La asamblea es el instrumento básico de la democracia
directa. Sea presencial o virtual, como permite la tecnología hoy, adolecerá de
cierta volubilidad porque sus miembros no son permanentes, de hecho varían de
una sesión a otra y no se sienten responsables de decisiones anteriores. En
circunstancias excepcionales la concurrencia puede ser óptima pero pronto
decaerá y al final incurrirá en la incoherencia de que las decisiones las tomen
unos pocos que sólo se representan a sí mismos. Por otro lado, la asamblea es
un caldo de cultivo ideal para el caudillismo, que, si prospera, y establece
esa conexión mística característica entre el líder y las masas, acabará por
convertirse en plataforma para corear eslóganes, difundir consignas, y
ritualizar el sistema. Eso sí, los presentes vivirán momentos inolvidables donde
se palpará la fraternidad y las más profundas emociones solidarias con el prójimo
(del latín proximus) con el que se
siente un todo (pueblo, gente),
siendo sólo una parte, y desprecio por los demás, vistos como casta,
explotadores, trama, cipayos, en suma, enemigos del pueblo). El problema es si
tal es el medio ideal para diseñar un proyecto político que afectará a todos
los ciudadanos o, por el contrario, es justo el que se debe evitar.
En una situación así los partidos se ven como un obstáculo
para el ejercicio democrático y el líder que espera conectar directamente con
el ‘pueblo’, la ‘gente’ no dudará en halagar hasta sus sentimientos más
reaccionarios con tal de ganar su favor. Eso permite que un mandatario que milita
el comunismo troskista condecore
una imagen de la Virgen del Rosario y su grupo reivindique tal despropósito
alegando que las
vírgenes son del pueblo, no de la Iglesia (¡!).

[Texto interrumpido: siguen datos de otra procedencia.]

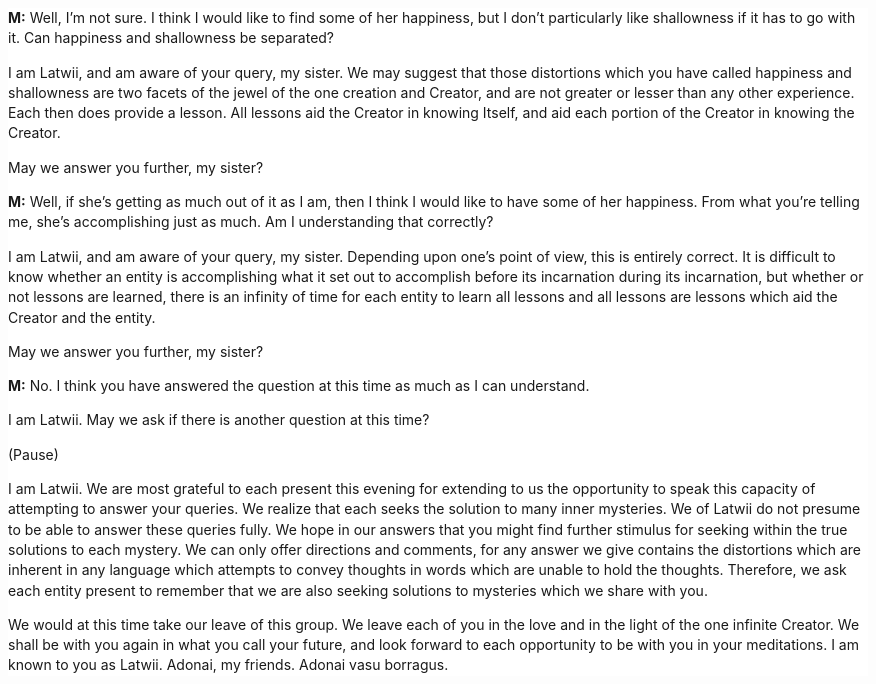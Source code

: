 <p><strong>M:</strong> Well, I’m not sure. I think I would like to find some of her happiness, but I don’t particularly like shallowness if it has to go with it. Can happiness and shallowness be separated?</p>
<p>I am Latwii, and am aware of your query, my sister. We may suggest that those distortions which you have called happiness and shallowness are two facets of the jewel of the one creation and Creator, and are not greater or lesser than any other experience. Each then does provide a lesson. All lessons aid the Creator in knowing Itself, and aid each portion of the Creator in knowing the Creator.</p>
<p>May we answer you further, my sister?</p>
<p><strong>M:</strong> Well, if she’s getting as much out of it as I am, then I think I would like to have some of her happiness. From what you’re telling me, she’s accomplishing just as much. Am I understanding that correctly?</p>
<p>I am Latwii, and am aware of your query, my sister. Depending upon one’s point of view, this is entirely correct. It is difficult to know whether an entity is accomplishing what it set out to accomplish before its incarnation during its incarnation, but whether or not lessons are learned, there is an infinity of time for each entity to learn all lessons and all lessons are lessons which aid the Creator and the entity.</p>
<p>May we answer you further, my sister?</p>
<p><strong>M:</strong> No. I think you have answered the question at this time as much as I can understand.</p>
<p>I am Latwii. May we ask if there is another question at this time?</p>
<p class="comment">(Pause)</p>
<p>I am Latwii. We are most grateful to each present this evening for extending to us the opportunity to speak this capacity of attempting to answer your queries. We realize that each seeks the solution to many inner mysteries. We of Latwii do not presume to be able to answer these queries fully. We hope in our answers that you might find further stimulus for seeking within the true solutions to each mystery. We can only offer directions and comments, for any answer we give contains the distortions which are inherent in any language which attempts to convey thoughts in words which are unable to hold the thoughts. Therefore, we ask each entity present to remember that we are also seeking solutions to mysteries which we share with you.</p>
<p>We would at this time take our leave of this group. We leave each of you in the love and in the light of the one infinite Creator. We shall be with you again in what you call your future, and look forward to each opportunity to be with you in your meditations. I am known to you as Latwii. Adonai, my friends. Adonai vasu borragus.</p>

Lo mejor de la democracia es que nadie está completamente
satisfecho con ella, lo que incita a un perfeccionamiento permanente, que es su
estado natural. Quien crea que tiene la solución perfecta es que es un ingenuo…
o un tramposo. Cuidado.
2 comentarios:
Gran reflexión ...
Magnífico, me ha encantado. No mencionas al Coletas porque tu descripción eran tan nítida que lo hace innecesario.Lo que más me gusta es el razonamiento que haces sobre la "irracionalidad" del voto de "la gente" o su emocionalidad. ¿Explica esto el Brexit y al Trump?